Work task
For each line of the data below, copy it if it holds the word "schema".

Provided data Start Marker

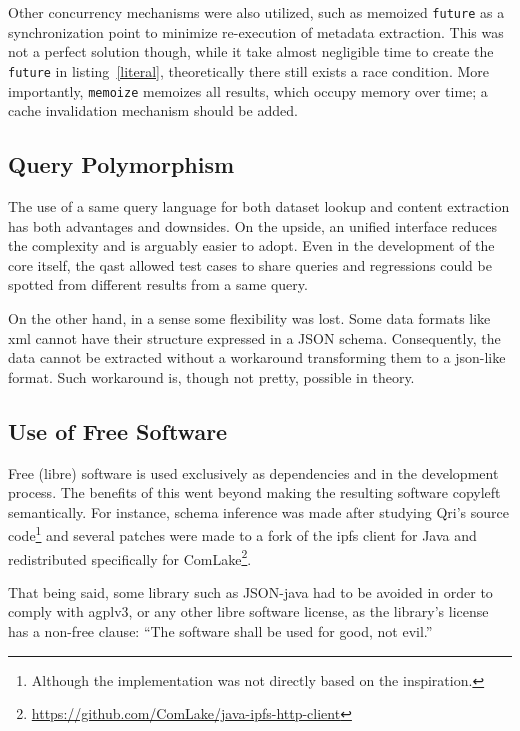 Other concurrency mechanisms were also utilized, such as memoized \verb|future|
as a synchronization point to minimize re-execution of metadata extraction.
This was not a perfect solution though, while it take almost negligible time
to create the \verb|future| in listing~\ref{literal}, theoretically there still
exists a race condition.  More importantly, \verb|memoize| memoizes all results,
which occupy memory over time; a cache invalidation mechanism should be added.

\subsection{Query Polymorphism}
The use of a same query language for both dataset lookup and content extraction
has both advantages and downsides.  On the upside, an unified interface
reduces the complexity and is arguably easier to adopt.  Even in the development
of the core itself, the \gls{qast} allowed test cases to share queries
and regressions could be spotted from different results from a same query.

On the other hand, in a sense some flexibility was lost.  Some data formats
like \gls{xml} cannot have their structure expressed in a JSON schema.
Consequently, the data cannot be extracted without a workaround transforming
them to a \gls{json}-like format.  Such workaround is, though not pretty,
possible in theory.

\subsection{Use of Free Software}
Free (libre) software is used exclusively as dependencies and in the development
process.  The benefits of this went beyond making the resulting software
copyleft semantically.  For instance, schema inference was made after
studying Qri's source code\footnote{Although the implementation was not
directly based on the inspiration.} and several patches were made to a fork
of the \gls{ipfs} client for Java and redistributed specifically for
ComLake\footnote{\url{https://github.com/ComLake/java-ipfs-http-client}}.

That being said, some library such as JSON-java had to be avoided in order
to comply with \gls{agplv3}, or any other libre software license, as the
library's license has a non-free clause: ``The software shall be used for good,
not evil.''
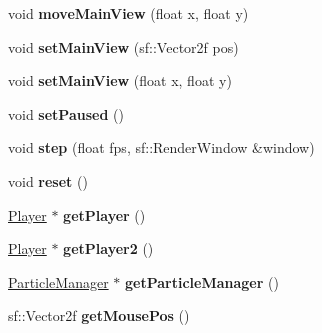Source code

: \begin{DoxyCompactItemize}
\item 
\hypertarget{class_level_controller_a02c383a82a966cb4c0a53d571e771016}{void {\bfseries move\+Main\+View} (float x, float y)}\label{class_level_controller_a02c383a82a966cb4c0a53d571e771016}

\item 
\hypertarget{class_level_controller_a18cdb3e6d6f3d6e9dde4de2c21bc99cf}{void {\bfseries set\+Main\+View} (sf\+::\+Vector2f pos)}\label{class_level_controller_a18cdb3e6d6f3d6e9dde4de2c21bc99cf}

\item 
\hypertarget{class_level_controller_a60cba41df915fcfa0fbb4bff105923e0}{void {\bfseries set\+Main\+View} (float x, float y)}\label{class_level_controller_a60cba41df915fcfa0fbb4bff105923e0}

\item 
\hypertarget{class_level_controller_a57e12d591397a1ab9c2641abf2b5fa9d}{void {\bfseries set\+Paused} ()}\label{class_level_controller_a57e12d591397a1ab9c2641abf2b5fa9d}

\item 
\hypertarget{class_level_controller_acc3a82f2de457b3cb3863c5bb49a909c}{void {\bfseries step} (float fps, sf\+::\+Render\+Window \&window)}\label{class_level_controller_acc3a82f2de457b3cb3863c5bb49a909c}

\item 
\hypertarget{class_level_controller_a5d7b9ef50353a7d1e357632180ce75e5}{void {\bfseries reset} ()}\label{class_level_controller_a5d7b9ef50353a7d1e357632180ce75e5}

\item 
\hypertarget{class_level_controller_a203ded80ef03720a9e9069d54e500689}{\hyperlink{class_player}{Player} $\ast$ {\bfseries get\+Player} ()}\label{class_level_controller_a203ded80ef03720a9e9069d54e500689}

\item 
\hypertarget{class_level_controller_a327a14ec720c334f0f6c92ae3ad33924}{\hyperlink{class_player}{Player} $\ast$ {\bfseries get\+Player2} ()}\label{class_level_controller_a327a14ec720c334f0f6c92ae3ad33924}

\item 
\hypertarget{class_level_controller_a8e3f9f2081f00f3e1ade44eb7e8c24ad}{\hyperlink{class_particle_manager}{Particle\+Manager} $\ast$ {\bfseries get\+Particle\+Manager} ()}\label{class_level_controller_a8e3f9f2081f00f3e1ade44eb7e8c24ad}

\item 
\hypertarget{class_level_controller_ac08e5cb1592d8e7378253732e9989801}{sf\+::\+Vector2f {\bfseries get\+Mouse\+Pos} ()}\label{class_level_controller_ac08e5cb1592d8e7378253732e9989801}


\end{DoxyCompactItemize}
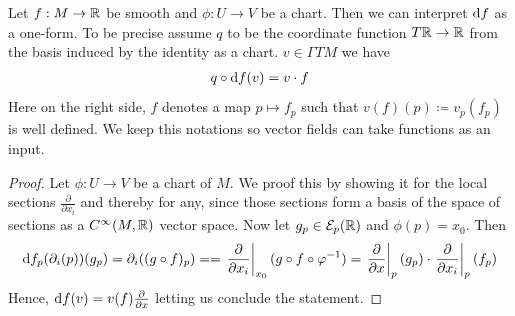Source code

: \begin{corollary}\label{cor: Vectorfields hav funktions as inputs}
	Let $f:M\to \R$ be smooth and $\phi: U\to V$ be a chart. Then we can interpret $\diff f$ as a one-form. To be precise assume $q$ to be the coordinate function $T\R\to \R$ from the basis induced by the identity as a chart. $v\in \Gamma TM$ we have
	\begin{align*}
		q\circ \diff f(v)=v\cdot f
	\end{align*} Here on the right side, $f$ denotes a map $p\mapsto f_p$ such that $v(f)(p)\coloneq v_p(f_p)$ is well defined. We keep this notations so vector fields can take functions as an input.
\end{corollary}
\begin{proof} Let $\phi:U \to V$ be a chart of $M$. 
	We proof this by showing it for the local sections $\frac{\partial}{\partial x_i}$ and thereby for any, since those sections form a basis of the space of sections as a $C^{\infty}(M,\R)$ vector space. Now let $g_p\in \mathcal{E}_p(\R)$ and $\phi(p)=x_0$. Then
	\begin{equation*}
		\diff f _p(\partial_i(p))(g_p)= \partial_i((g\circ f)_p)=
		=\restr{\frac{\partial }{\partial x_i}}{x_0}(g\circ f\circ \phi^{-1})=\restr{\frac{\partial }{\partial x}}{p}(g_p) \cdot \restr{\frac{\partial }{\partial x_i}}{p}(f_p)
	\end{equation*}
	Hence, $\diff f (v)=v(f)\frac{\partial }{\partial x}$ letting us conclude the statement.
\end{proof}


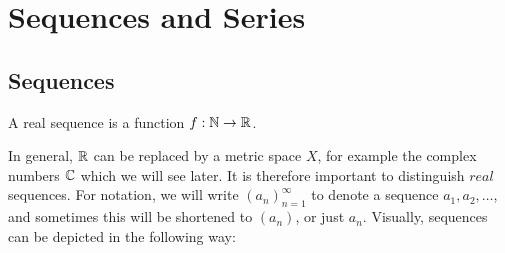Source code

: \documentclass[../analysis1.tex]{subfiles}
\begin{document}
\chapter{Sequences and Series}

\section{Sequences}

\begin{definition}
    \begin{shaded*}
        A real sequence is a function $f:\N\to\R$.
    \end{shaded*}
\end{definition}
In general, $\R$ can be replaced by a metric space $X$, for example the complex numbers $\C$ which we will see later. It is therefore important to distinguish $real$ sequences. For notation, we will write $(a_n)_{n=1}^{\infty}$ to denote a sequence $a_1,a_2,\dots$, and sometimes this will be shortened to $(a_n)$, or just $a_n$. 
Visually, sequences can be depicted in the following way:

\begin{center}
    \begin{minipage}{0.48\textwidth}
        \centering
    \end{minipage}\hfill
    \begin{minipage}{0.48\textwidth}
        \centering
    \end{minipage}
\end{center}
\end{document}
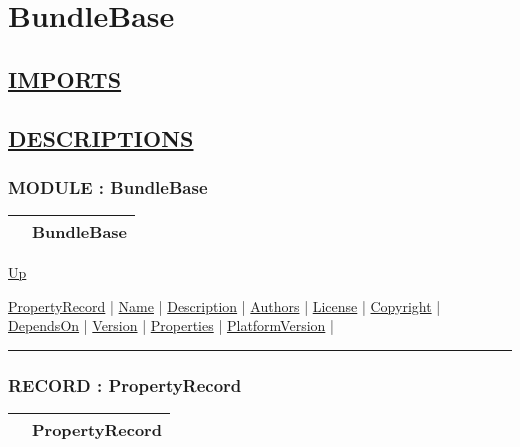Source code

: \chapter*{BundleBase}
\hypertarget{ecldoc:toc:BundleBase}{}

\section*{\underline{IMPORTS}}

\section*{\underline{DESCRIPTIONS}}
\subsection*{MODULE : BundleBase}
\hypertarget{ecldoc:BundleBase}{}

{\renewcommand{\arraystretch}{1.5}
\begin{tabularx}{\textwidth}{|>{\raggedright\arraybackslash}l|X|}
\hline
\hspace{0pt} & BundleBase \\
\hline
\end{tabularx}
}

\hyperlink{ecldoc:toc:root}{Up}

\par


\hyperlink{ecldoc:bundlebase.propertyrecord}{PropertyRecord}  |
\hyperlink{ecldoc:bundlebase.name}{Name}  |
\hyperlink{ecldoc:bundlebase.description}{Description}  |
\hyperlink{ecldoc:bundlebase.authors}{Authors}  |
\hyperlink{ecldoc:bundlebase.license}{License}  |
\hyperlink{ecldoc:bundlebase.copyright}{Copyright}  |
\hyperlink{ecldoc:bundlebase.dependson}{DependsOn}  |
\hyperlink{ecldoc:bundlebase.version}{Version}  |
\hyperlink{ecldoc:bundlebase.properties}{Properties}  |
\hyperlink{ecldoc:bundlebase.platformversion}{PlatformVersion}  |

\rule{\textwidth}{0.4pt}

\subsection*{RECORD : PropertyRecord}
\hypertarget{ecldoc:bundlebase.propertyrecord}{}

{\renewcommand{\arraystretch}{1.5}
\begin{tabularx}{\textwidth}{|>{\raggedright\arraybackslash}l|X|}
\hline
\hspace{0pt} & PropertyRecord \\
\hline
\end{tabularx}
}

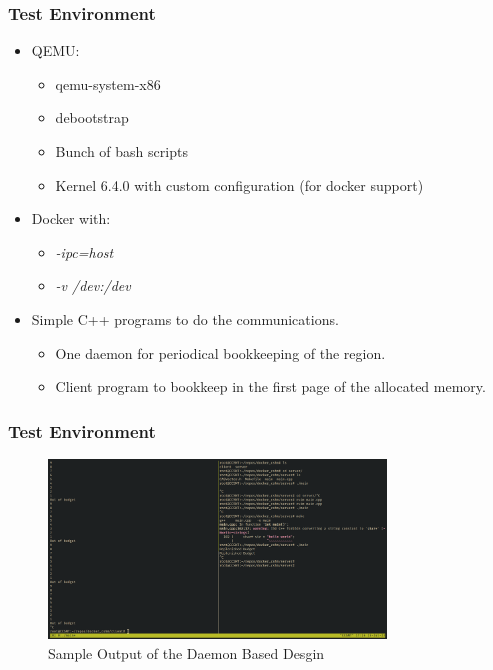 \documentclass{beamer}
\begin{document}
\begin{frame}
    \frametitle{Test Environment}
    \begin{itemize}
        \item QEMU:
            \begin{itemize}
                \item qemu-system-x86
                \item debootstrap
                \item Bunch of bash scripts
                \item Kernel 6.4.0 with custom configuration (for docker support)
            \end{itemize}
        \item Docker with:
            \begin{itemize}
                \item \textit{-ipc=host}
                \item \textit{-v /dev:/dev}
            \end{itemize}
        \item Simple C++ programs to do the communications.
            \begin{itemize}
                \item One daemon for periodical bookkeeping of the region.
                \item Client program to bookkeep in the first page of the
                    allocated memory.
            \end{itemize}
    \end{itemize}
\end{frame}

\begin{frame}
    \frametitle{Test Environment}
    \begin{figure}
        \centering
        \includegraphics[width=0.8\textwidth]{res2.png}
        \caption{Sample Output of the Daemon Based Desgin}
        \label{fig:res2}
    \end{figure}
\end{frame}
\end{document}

Provided data End Marker

Exercise output
like \gls{xml} cannot have their structure expressed in a JSON schema.
copyleft semantically.  For instance, schema inference was made after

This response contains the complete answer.